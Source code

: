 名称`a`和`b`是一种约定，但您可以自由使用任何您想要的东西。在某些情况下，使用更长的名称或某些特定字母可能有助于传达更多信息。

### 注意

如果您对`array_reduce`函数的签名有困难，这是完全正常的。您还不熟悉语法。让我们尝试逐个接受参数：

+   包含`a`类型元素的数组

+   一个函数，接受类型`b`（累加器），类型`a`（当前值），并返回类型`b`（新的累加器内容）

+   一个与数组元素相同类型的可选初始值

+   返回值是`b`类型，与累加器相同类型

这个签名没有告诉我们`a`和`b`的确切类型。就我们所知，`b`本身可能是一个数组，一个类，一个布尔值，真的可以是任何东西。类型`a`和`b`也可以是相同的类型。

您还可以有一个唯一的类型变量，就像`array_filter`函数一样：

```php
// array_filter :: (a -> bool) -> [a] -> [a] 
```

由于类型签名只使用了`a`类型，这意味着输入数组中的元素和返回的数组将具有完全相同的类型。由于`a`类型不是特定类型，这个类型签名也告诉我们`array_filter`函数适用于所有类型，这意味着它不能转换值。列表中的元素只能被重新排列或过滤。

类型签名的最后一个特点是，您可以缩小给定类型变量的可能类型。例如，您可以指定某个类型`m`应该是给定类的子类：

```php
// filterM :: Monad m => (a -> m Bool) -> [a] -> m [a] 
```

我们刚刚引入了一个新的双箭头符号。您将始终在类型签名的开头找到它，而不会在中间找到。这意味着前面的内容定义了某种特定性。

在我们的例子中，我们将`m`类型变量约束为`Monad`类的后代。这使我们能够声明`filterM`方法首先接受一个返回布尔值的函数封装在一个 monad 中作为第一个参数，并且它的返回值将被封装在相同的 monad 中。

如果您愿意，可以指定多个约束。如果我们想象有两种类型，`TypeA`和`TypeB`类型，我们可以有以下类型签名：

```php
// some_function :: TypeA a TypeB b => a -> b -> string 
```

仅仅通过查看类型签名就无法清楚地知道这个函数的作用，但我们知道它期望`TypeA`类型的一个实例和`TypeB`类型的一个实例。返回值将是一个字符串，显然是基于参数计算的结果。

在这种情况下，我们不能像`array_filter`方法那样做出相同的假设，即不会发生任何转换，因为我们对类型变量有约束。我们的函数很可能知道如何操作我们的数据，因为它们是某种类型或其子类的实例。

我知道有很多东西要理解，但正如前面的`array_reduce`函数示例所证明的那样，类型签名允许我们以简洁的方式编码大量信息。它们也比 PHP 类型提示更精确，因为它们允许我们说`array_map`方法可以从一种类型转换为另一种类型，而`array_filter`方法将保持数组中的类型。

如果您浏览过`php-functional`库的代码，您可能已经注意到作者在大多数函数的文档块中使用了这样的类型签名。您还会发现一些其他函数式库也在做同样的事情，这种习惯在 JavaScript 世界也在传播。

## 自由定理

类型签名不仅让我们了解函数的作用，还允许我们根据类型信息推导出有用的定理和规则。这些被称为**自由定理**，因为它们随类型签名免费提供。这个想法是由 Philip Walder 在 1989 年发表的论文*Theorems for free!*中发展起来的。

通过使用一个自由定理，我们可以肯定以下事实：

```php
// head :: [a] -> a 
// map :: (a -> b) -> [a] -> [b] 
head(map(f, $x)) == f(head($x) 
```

***

Copy out each line of the data containing the string "filterM".

• **PROBLEM SOLUTION**:
// filterM :: Monad m => (a -> m Bool) -> [a] -> m [a] 
在我们的例子中，我们将`m`类型变量约束为`Monad`类的后代。这使我们能够声明`filterM`方法首先接受一个返回布尔值的函数封装在一个 monad 中作为第一个参数，并且它的返回值将被封装在相同的 monad 中。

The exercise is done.